BOSTON — A West Hartford couple was distressed Tuesday after leaving juvenile court, frustrated in their attempts to regain custody of their sick 15-year-old daughter, Justina Pelletier, from the state of Massachusetts.
The case was continued to Feb. 13.
The girl’s father, Lou Pelletier, noted that Monday will be the one-year anniversary of Justina’s admittance to Boston Children’s Hospital, where she stayed through 2013. He said her condition has only worsened.
He said that Justina is now in a wheelchair and is “pretty much paralyzed below the hips.”
“She’s not being treated medically, or going to school,” he said. “There are so many rights being broken and no one’s being held accountable.”
Justina was admitted to Boston Children’s for symptoms that the family said were related to mitochondrial disease, a diagnosis she received at Tufts Medical Center in 2011. Doctors at Boston Children’s questioned the diagnosis and said they believed her symptoms — including weakness, headaches and abdominal pain — were psychologically induced. They diagnosed her with somatoform disorder, a mental disorder.
Justina’s parents maintained that it was mitochondrial disease and sought to have her treated elsewhere. But hospital officials refused and reported suspicions of medical child abuse to the state in February, according to a source familiar with the situation and media reports. Shortly afterward, the state assumed custody of Justina.

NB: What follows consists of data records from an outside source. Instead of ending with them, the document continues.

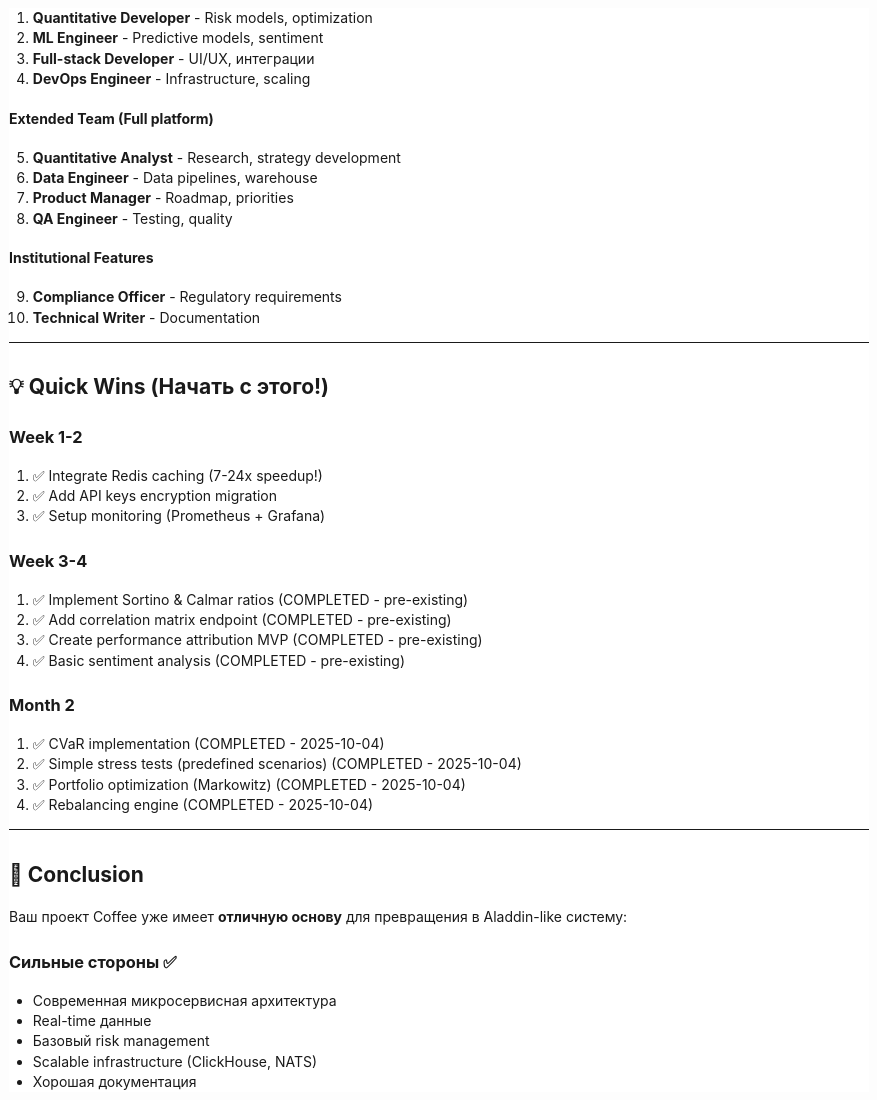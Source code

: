 1. **Quantitative Developer** - Risk models, optimization
2. **ML Engineer** - Predictive models, sentiment
3. **Full-stack Developer** - UI/UX, интеграции
4. **DevOps Engineer** - Infrastructure, scaling

#### Extended Team (Full platform)

5. **Quantitative Analyst** - Research, strategy development
6. **Data Engineer** - Data pipelines, warehouse
7. **Product Manager** - Roadmap, priorities
8. **QA Engineer** - Testing, quality

#### Institutional Features

9. **Compliance Officer** - Regulatory requirements
10. **Technical Writer** - Documentation

---

## 💡 Quick Wins (Начать с этого!)

### Week 1-2

1. ✅ Integrate Redis caching (7-24x speedup!)
2. ✅ Add API keys encryption migration
3. ✅ Setup monitoring (Prometheus + Grafana)

### Week 3-4

1. ✅ Implement Sortino & Calmar ratios (COMPLETED - pre-existing)
2. ✅ Add correlation matrix endpoint (COMPLETED - pre-existing)
3. ✅ Create performance attribution MVP (COMPLETED - pre-existing)
4. ✅ Basic sentiment analysis (COMPLETED - pre-existing)

### Month 2

1. ✅ CVaR implementation (COMPLETED - 2025-10-04)
2. ✅ Simple stress tests (predefined scenarios) (COMPLETED - 2025-10-04)
3. ✅ Portfolio optimization (Markowitz) (COMPLETED - 2025-10-04)
4. ✅ Rebalancing engine (COMPLETED - 2025-10-04)

---

## 🎉 Conclusion

Ваш проект Coffee уже имеет **отличную основу** для превращения в Aladdin-like систему:

### Сильные стороны ✅

- Современная микросервисная архитектура
- Real-time данные
- Базовый risk management
- Scalable infrastructure (ClickHouse, NATS)
- Хорошая документация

Upon leaving court Tuesday, Justina’s mother, Linda Pelletier, said that Justina’s school is paying for her education but that she has not received any education since she entered Boston Children’s.
“She can’t write or spell, and it’s scary,” she said.
Rob Graham, spokesman for Boston Children’s Hospital, said in an email that “All patients at Boston Children’s receive medically necessary care.”
As for whether education is provided, he wrote, “Boston Children’s provides academic support for patients who are at the hospital for extended stays, including the inpatient psychiatric unit. Coordination with patients’ home school occurs to develop an individual educational plan.”
Linda Pelletier also said that her daughter had had a stroke when she was young but that doctors there have not taken that into account in her care.
Judge Joseph Johnston has put a gag order on all parties involved in the hearings, which began in February 2013.
The Pelletiers said they didn’t think their comments violated the gag order. “Somebody has to defend her,” Lou Pelletier said. “It’s not this court, it’s not the state of Massachusetts.”
The Massachusetts Department of Children and Families could be reached for comment.
Also at Tuesday’s hearing was Dr. Mark Korson of Tufts Medical Center, an ally to the Pelletiers. Since last year, the Pelletiers have fought to have Justina transferred to Tufts for treatment.
“I have a right as a U.S. citizen to take my daughter to what doctor I want to, and it’s been taken away,” Linda Pelletier said.
The Pelletiers’ comments upon leaving court Tuesday were in marked contrast to their reaction after the last hearing in the case, on Jan. 10, when Lou Pelletier said “progress is being made.” Sources close to the family said that the court had ordered Justina to be transferred to a transitional facility. It was the first sign that an agreement was being reached between the family and the state.
The Boston Globe has reported that Justina has been transferred to a residential program at Wayside Youth and Family Support Network in Framingham.
Health experts say mitochondrial disease is difficult to diagnose definitively. Gastrointestinal disorders, learning disabilities, and extreme fatigue and muscle weakness are among its symptoms. The disease causes the body to have trouble converting sugar and oxygen into energy.